Locate each line below that includes "κώδικα" and reproduce it.

****************************************

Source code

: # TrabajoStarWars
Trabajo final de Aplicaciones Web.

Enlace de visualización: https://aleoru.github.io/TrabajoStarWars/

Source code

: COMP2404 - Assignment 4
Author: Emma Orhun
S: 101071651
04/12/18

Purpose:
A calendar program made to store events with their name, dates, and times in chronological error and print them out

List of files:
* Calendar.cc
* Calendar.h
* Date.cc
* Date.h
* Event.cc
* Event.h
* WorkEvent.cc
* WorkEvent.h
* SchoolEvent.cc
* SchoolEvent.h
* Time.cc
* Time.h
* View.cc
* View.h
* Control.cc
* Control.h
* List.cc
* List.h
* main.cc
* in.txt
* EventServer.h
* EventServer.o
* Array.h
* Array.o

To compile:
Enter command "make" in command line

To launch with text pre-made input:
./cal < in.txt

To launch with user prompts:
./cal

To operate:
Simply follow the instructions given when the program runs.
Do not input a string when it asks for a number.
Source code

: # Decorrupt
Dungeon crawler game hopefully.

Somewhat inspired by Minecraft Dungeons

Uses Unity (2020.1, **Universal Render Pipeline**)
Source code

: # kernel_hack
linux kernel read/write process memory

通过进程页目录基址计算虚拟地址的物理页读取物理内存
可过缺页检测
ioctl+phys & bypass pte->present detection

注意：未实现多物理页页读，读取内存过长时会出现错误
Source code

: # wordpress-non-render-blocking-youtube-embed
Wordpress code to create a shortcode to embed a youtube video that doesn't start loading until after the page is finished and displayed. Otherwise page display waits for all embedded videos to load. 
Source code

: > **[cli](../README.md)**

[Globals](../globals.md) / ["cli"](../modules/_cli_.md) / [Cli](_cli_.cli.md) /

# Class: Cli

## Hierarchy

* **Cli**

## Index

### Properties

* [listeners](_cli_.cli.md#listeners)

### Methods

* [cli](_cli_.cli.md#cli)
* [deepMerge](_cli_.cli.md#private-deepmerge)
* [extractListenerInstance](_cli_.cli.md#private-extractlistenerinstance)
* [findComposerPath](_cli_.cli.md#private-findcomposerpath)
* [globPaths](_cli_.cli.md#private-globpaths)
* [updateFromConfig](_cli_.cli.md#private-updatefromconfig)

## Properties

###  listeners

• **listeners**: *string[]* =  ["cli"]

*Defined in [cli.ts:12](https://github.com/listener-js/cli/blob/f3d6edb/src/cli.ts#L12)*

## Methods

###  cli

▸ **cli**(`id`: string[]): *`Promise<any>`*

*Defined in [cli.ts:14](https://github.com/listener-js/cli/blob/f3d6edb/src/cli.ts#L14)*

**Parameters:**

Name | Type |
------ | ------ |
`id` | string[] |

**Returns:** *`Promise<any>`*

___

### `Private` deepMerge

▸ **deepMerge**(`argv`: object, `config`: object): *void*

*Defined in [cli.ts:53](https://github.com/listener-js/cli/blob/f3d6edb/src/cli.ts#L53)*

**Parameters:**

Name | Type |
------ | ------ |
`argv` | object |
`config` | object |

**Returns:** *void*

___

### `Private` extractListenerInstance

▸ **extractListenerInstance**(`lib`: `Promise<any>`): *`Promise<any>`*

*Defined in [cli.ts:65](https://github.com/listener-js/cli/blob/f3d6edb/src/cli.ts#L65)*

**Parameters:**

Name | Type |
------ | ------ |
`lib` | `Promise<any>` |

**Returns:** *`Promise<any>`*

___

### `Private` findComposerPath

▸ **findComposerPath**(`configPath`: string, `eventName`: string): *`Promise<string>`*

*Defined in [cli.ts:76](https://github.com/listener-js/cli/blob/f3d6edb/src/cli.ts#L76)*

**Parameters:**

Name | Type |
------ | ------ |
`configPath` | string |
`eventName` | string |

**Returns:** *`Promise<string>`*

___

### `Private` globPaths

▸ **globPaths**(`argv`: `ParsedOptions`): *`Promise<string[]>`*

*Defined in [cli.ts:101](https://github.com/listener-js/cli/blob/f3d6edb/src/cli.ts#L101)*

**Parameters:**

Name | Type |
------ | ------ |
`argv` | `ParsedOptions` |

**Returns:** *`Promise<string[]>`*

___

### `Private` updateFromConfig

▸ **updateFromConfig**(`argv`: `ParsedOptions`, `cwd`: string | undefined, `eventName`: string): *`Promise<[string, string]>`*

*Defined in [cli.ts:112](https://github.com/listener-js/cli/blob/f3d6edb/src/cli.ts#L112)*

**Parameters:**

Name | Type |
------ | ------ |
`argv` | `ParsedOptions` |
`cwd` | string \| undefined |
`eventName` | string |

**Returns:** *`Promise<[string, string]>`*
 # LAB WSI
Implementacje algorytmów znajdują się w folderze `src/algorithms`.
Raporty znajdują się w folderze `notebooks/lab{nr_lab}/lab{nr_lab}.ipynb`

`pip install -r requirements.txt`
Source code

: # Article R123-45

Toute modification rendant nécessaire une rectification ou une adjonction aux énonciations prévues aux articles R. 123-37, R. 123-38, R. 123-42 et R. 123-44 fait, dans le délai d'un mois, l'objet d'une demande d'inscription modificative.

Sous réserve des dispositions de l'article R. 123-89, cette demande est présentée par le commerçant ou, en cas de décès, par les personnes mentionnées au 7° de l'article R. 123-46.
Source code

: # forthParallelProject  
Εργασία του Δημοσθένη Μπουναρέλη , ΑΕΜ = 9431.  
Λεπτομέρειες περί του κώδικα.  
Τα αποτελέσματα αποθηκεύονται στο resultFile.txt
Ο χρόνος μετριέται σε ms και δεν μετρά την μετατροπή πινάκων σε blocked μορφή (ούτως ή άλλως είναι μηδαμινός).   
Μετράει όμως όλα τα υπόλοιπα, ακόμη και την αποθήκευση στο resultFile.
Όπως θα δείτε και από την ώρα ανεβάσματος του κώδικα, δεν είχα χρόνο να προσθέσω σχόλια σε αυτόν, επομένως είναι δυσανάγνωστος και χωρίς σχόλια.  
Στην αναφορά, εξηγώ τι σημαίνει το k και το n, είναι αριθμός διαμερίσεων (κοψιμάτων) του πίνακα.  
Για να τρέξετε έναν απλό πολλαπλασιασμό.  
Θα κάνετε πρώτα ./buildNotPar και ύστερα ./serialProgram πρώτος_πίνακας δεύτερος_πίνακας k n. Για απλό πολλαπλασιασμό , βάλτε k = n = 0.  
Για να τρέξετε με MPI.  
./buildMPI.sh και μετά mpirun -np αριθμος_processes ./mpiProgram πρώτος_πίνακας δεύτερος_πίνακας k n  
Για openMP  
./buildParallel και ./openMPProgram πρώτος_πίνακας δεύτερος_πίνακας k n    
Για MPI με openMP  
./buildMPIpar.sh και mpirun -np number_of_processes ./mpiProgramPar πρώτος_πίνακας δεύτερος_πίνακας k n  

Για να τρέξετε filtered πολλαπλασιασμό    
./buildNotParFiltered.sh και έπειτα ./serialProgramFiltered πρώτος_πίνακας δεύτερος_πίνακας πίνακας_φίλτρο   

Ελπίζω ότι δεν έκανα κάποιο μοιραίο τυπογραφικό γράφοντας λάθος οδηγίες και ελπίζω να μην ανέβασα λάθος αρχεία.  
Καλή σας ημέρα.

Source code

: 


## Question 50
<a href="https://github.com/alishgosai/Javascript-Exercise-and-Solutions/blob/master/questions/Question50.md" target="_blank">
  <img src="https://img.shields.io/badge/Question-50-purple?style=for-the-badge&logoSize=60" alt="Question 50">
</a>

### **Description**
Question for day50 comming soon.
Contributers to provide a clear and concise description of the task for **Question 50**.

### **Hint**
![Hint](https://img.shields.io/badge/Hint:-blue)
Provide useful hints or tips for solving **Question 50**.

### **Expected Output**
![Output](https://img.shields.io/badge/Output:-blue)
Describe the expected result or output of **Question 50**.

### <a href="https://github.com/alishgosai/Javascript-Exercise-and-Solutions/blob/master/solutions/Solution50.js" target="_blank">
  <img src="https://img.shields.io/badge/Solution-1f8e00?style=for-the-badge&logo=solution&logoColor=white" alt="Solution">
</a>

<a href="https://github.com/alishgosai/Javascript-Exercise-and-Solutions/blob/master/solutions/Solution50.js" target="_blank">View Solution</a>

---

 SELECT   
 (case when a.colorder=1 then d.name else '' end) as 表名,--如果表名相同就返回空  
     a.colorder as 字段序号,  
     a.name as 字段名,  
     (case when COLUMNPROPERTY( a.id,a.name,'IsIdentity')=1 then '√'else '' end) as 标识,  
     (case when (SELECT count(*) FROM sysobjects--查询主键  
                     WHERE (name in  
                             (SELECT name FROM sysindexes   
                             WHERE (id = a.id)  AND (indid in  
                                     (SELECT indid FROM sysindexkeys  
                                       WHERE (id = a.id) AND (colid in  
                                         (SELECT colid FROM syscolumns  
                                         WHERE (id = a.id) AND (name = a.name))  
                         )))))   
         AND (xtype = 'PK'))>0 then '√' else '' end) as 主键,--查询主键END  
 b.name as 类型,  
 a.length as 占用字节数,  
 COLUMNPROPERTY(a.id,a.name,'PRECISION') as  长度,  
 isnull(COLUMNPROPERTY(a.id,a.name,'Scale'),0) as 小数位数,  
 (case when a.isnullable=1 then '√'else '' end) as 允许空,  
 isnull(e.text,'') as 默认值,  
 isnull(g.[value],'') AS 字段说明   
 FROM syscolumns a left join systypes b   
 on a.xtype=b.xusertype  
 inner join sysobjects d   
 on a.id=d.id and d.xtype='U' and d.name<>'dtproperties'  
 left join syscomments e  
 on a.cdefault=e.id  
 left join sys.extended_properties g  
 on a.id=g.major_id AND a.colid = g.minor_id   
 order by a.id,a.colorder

****************************************

* _SOLUTION FOR THIS EXERCISE_:
Λεπτομέρειες περί του κώδικα.  
Όπως θα δείτε και από την ώρα ανεβάσματος του κώδικα, δεν είχα χρόνο να προσθέσω σχόλια σε αυτόν, επομένως είναι δυσανάγνωστος και χωρίς σχόλια.  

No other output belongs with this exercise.